Clash over traditional chieftancy kills 4 in Ghana
Source: Reuters
By Kwasi Kpodo ACCRA, Nov 2 (Reuters) - A clash between rival clans in Ghana over the planned crowning of a new traditional chief has killed four people and triggered the deployment of hundreds of police and soldiers, the government said on Friday. The battle over the chieftaincy in the southeastern region of Keta, which has been rumbling on for a decade, degenerated into violence late on Thursday after police and residents said one group began performing rites towards the crowning of a new king. Protesters from a rival clan turned up at the royal shrine in Keta to block the coronation. Some residents said the security forces then fired into the crowd but police officials said the protesters had opened fire first. Interior Minister Kwamena Bartels ordered an immediate halt to all customary proceedings relating to the inauguration of a new chief, deployed around 450 extra police officers and 40 soldiers and told them to arrest anyone found with a weapon. He also imposed a dawn to dusk curfew. "These directives take immediate effect and anybody who flouts any of them would face the full rigours of the law," Bartels said, adding the curfew would last for one week.
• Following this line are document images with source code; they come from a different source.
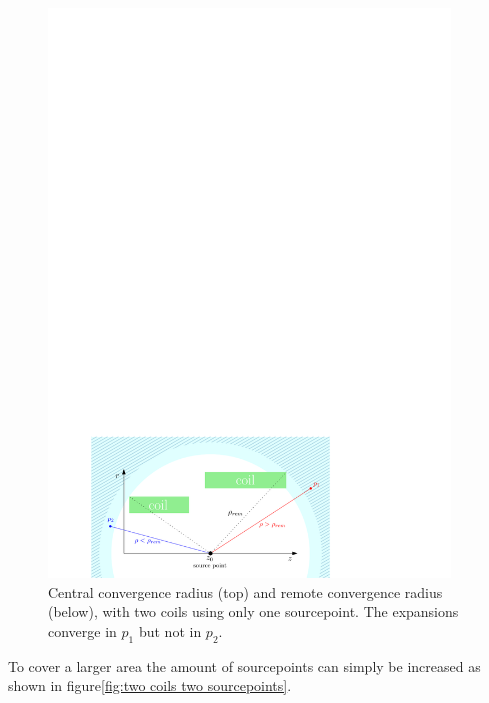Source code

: \begin{figure}[htbp]
\begin{minipage}{0.49\textwidth}
		\includegraphics[width=0.95\textwidth]{images/KAFCAFigures/two_coils_remote.pdf}
	      \end{minipage}
	      \caption{Central convergence radius (top) and remote convergence radius (below), with two coils using only one sourcepoint. The expansions converge in $p_1$ but not in $p_2$.}
	      \label{fig:two coils one sourcepoint}
	\end{figure}
	To cover a larger area the amount of sourcepoints can simply be increased as shown in figure\ref{fig:two coils two sourcepoints}.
The former British colony has been one of the more stable in turbulent West Africa but there have been sporadic outbursts of violence over chieftaincies, powerful traditional authorities organised largely along tribal and ethnic lines. A local hospital official who asked not to be named said at least 10 people were seriously injured in the latest fighting. The most recent serious bloodshed over tribal rivalries in Ghana was in 2002, when at least 40 people were killed over a contested chieftaincy in the northern town of Yendi. Two government ministers resigned over that unrest and a state of emergency declared after local media said a tribal chief was beheaded and his bodyguards set alight.